DATA FOR ANALYSIS ::
-- Opening Marker --

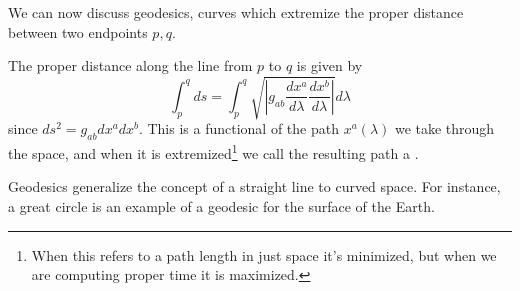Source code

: We can now discuss geodesics, curves which extremize the proper distance between two endpoints $p,q$. 
\begin{defn}
The proper distance along the line from $p$ to $q$ is given by
$$\int_p^q ds = \int_p^q \sqrt{\left|g_{ab}\frac{dx^a}{d\lambda} \frac{dx^b}{d\lambda}\right|} d\lambda$$
since $ds^2=g_{ab} dx^a dx^b.$ This is a functional of the path $x^a(\lambda)$ we take through the space, and when it is extremized\footnote{When this refers to a path length in just space it's minimized, but when we are computing proper time it is maximized.} we call the resulting path a . 
\end{defn}
Geodesics generalize the concept of a straight line to curved space. For instance, a great circle is an example of a geodesic for the surface of the Earth.

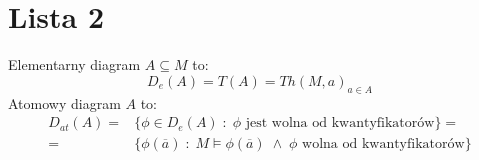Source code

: \section{Lista 2}

Elementarny diagram $A\subseteq M$ to:
$$D_e(A)=T(A)=Th(M, a)_{a\in A}$$
Atomowy diagram $A$ to:
\begin{align*}
  D_{at}(A)=&\{\phi\in D_e(A)\;:\;\phi\text{ jest wolna od kwantyfikatorów}\}=\\ 
  =&\{\phi(\overline{a})\;:\;M\models\phi(\overline{a})\;\land\;\phi\text{ wolna od kwantyfikatorów}\} 
\end{align*}


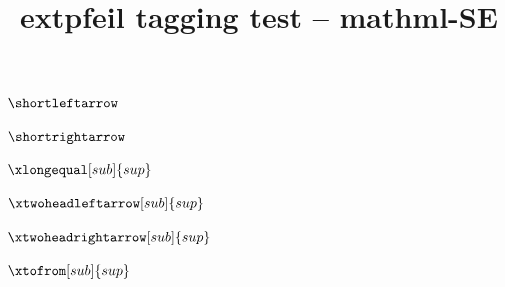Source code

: \documentclass{article}
\title{extpfeil tagging test -- mathml-SE}
\begin{document}
$\shortleftarrow$

$\shortrightarrow$

$\xlongequal[sub]{sup}$

$\xtwoheadleftarrow[sub]{sup}$

$\xtwoheadrightarrow[sub]{sup}$

$\xtofrom[sub]{sup}$
\end{document}
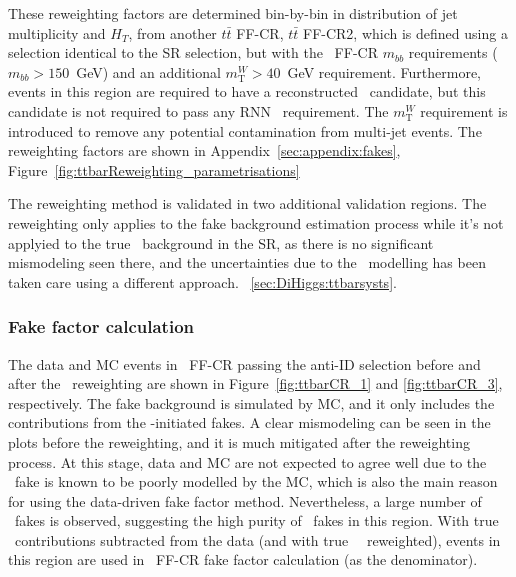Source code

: These reweighting factors are determined bin-by-bin 
in distribution of jet multiplicity and $H_T$,
from another $t\bar{t}$ FF-CR, $t\bar{t}$ FF-CR2,
which is defined using a selection identical to the SR selection,
but with the \ttbar\ FF-CR $m_{bb}$ requirements ($m_{bb}>150$~GeV)
and an additional $m^{W}_\text{T}>40$~GeV requirement. 
Furthermore, events in this region are required
to have a reconstructed \tauhad\ candidate, but this candidate is not required
to pass any RNN \tauhad\ requirement.
The $m^{W}_\text{T}$ requirement is introduced to remove any potential contamination from multi-jet events.
The reweighting factors are shown in Appendix~\ref{sec:appendix:fakes}, 
Figure~\ref{fig:ttbarReweighting_parametrisations}

The reweighting method is validated in two additional validation regions.
The reweighting only applies to the fake background estimation process
while it's not applyied to the true \ttbar\ background in the SR, 
as there is no significant mismodeling seen there, and
the uncertainties due to the \ttbar\ modelling has been taken care using a different approach.
~\ref{sec:DiHiggs:ttbarsysts}.


\subsubsection{Fake factor calculation}
The data and MC events in \ttbar\ FF-CR passing the anti-ID selection 
before and after the \ttbar\ reweighting 
are shown in Figure~\ref{fig:ttbarCR_1} and \ref{fig:ttbarCR_3}, respectively.
The fake background is simulated by MC, and it only includes 
the contributions from the \ttbar-initiated fakes. 
A clear mismodeling can be seen in the plots before 
the reweighting, and it is much mitigated after the 
reweighting process. At this stage, data and MC are 
not expected to agree well due to the \ttbar\ fake is known to
be poorly modelled by the MC, which is also the main reason 
for using the data-driven fake factor method. 
Nevertheless, a large number of \ttbar\ fakes is observed, suggesting
the high purity of \ttbar\ fakes in this region. 
With true \tauhad\ contributions subtracted from the data 
(and with true \tauhad\ \ttbar\ reweighted),  
events in this region are used in \ttbar\ FF-CR fake factor calculation
(as the denominator). 




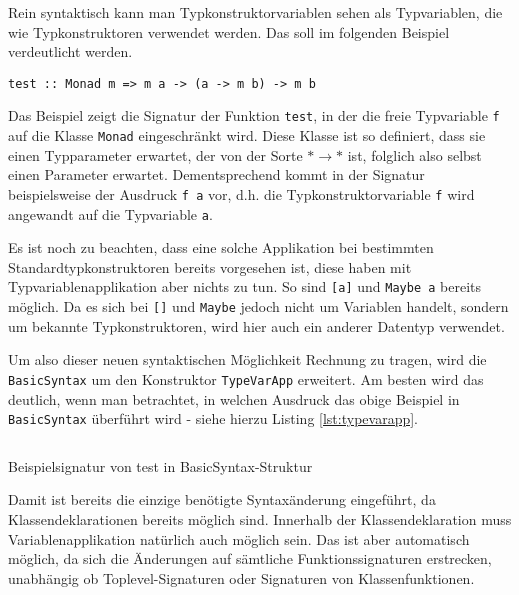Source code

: Rein syntaktisch kann man Typkonstruktorvariablen sehen als Typvariablen, die wie Typkonstruktoren verwendet werden. Das
soll im folgenden Beispiel verdeutlicht werden.


\begin{verbatim}
test :: Monad m => m a -> (a -> m b) -> m b
\end{verbatim}

Das Beispiel zeigt die Signatur der Funktion \texttt{test}, in der die freie Typvariable \texttt{f} auf die Klasse \texttt{Monad}
eingeschränkt wird. Diese Klasse ist so definiert, dass sie einen Typparameter erwartet, der von der Sorte $* \rightarrow *$ ist,
folglich also selbst einen Parameter erwartet. Dementsprechend kommt in der Signatur beispielsweise der Ausdruck \texttt{f a} vor,
d.h. die Typkonstruktorvariable \texttt{f} wird angewandt auf die Typvariable \texttt{a}.

Es ist noch zu beachten, dass eine solche Applikation bei bestimmten Standardtypkonstruktoren bereits vorgesehen ist, diese
haben mit Typvariablenapplikation aber nichts zu tun. So sind \texttt{[a]} und \texttt{Maybe a} bereits möglich. Da es sich
bei \texttt{[]} und \texttt{Maybe} jedoch nicht um Variablen handelt, sondern um bekannte Typkonstruktoren, wird hier auch ein
anderer Datentyp verwendet.

Um also dieser neuen syntaktischen Möglichkeit Rechnung zu tragen, wird die \texttt{BasicSyntax} um den Konstruktor
\texttt{TypeVarApp} erweitert. Am besten wird das deutlich, wenn man betrachtet, in welchen Ausdruck das obige Beispiel
in \texttt{BasicSyntax} überführt wird - siehe hierzu Listing \ref{lst:typevarapp}.

\begin{listing}[ht]
\inputminted[tabsize=2]{haskell}{typevarapp.hs}
\caption{Beispielsignatur von test in BasicSyntax-Struktur}
\label{lst:typevarapp}
\end{listing}

Damit ist bereits die einzige benötigte Syntaxänderung eingeführt, da Klassendeklarationen bereits möglich sind. Innerhalb der
Klassendeklaration muss Variablenapplikation natürlich auch möglich sein. Das ist aber automatisch möglich, da sich die Änderungen
auf sämtliche Funktionssignaturen erstrecken, unabhängig ob Toplevel-Signaturen oder Signaturen von Klassenfunktionen.

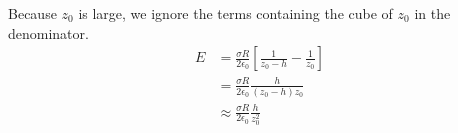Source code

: \documentclass[../homework.tex]{subfiles}
\begin{document}
Because $z_0$ is large, we ignore the terms containing the cube of $z_0$ in the denominator. 
\begin{align*}
    E & = \frac{\sigma R}{2\epsilon_0} \left[
        \frac{1}{z_0 - h} - \frac{1}{z_0}
    \right] \\[10pt]
      & = \frac{\sigma R}{2\epsilon_0} \frac{h}{(z_0 - h) z_0} \\[10pt]
      & \approx \frac{\sigma R}{2\epsilon_0} \frac{h}{z_0^2}
\end{align*}
\end{document}

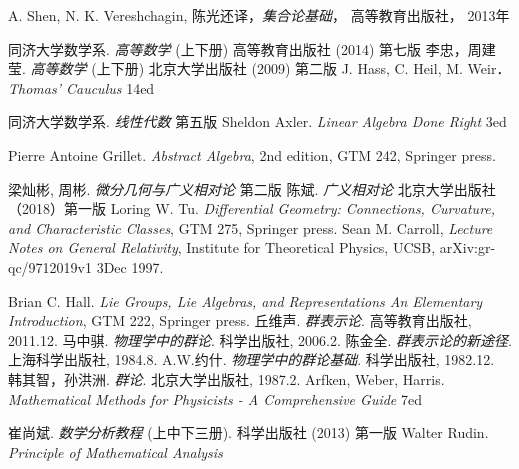 \begin{thebibliography}{99}
A. Shen, N. K. Vereshchagin, 陈光还译，\textsl{集合论基础}， 高等教育出版社， 2013年

同济大学数学系. \textsl{高等数学} (上下册) 高等教育出版社 (2014) 第七版
李忠，周建莹. \textsl{高等数学} (上下册) 北京大学出版社 (2009) 第二版
J. Hass, C. Heil, M. Weir．\textsl{Thomas' Cauculus} 14ed

同济大学数学系. \textsl{线性代数} 第五版
Sheldon Axler. \textsl{Linear Algebra Done Right} 3ed

Pierre Antoine Grillet. \textsl{Abstract Algebra}, 2nd edition, GTM 242, Springer press. 

梁灿彬, 周彬. \textsl{微分几何与广义相对论} 第二版
陈斌. \textsl{广义相对论} 北京大学出版社（2018）第一版
Loring W. Tu. \textsl{Differential Geometry: Connections, Curvature, and Characteristic Classes}, GTM 275, Springer press. 
Sean M. Carroll, \textsl{Lecture Notes on General Relativity}, Institute for Theoretical Physics, UCSB, arXiv:gr-qc/9712019v1 3Dec 1997. 

Brian C. Hall. \textsl{Lie Groups, Lie Algebras, and Representations An Elementary Introduction}, GTM 222, Springer press. 
丘维声. \textsl{群表示论}. 高等教育出版社, 2011.12.
马中骐. \textsl{物理学中的群论}. 科学出版社, 2006.2.
陈金全. \textsl{群表示论的新途径}. 上海科学出版社, 1984.8.
A.W.约什. \textsl{物理学中的群论基础}. 科学出版社, 1982.12.
韩其智，孙洪洲. \textsl{群论}. 北京大学出版社, 1987.2.
Arfken, Weber, Harris. \textsl{Mathematical Methods for Physicists - A Comprehensive Guide} 7ed

崔尚斌. \textsl{数学分析教程} (上中下三册). 科学出版社 (2013) 第一版
Walter Rudin. \textsl{Principle of Mathematical Analysis}


\end{thebibliography}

-- Closing Marker --

EXERCISE GOAL ::
Provide the count of lines above that contain "Figure", without any other words.

PROBLEM SOLUTION ::
2